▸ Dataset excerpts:
──────────

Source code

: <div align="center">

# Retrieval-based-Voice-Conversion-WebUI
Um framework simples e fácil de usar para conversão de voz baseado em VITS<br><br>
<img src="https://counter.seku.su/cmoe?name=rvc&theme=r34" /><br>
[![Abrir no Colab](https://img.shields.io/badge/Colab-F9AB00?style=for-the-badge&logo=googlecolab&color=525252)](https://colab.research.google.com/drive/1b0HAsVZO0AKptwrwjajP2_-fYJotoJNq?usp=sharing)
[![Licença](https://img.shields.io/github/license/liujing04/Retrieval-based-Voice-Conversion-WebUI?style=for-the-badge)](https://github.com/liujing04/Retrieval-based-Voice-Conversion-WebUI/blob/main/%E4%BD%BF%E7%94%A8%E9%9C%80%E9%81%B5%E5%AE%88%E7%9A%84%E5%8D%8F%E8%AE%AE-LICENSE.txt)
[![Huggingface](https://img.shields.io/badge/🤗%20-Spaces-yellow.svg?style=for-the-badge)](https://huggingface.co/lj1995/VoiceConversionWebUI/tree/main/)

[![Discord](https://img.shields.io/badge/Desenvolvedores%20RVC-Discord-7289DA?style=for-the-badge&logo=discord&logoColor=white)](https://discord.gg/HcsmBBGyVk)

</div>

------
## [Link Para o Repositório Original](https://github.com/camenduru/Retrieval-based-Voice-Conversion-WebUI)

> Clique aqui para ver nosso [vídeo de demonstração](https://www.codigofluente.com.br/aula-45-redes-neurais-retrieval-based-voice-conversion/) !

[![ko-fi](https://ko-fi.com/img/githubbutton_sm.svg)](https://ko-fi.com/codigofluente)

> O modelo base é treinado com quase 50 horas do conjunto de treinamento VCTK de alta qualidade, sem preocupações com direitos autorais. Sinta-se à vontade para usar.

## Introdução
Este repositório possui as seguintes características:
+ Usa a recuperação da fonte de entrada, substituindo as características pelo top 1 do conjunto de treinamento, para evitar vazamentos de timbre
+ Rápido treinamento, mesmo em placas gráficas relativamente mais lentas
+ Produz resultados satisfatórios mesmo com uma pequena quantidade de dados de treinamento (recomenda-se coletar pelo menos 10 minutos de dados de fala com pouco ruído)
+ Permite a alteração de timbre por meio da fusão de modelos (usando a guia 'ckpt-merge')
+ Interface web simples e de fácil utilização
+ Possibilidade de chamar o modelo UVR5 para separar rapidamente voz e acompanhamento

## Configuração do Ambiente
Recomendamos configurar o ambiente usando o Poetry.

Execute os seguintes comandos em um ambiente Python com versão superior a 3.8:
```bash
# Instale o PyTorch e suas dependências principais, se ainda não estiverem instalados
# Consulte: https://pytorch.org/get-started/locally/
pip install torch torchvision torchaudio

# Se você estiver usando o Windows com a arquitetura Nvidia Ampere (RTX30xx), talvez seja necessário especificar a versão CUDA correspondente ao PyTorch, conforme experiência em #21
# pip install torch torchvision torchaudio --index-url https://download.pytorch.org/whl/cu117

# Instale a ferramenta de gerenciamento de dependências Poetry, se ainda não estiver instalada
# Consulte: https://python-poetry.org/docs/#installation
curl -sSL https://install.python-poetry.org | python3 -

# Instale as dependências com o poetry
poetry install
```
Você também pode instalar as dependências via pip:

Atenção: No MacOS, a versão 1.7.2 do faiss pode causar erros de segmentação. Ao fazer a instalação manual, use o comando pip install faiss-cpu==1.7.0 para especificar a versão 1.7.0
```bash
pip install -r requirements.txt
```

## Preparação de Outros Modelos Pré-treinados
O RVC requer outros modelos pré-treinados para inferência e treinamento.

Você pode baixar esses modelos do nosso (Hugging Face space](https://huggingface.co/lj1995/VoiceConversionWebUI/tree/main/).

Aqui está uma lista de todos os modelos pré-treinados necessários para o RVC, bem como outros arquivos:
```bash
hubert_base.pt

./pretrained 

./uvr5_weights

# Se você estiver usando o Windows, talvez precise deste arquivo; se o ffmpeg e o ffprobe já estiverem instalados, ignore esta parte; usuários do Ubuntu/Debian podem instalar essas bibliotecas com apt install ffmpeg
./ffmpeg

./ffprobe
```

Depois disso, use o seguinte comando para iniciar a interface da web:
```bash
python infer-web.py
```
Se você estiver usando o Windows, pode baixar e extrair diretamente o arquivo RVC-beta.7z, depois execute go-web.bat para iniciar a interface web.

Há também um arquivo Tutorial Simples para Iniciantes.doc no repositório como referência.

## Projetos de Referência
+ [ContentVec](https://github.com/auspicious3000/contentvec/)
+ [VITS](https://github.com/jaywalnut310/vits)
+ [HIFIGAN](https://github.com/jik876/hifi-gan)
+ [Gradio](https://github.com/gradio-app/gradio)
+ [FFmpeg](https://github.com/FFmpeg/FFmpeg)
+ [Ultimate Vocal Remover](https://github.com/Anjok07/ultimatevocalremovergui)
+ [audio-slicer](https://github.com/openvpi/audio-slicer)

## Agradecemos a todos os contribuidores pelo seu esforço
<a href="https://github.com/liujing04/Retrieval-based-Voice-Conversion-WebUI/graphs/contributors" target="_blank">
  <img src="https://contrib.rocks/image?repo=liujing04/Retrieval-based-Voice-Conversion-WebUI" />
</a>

──────────

▸ WHAT YOU ARE ASKED TO DO: Above are the records; report each line in them that includes the word "Windows".

▸ FINISHED TASK:
# Se você estiver usando o Windows com a arquitetura Nvidia Ampere (RTX30xx), talvez seja necessário especificar a versão CUDA correspondente ao PyTorch, conforme experiência em #21
# Se você estiver usando o Windows, talvez precise deste arquivo; se o ffmpeg e o ffprobe já estiverem instalados, ignore esta parte; usuários do Ubuntu/Debian podem instalar essas bibliotecas com apt install ffmpeg
Se você estiver usando o Windows, pode baixar e extrair diretamente o arquivo RVC-beta.7z, depois execute go-web.bat para iniciar a interface web.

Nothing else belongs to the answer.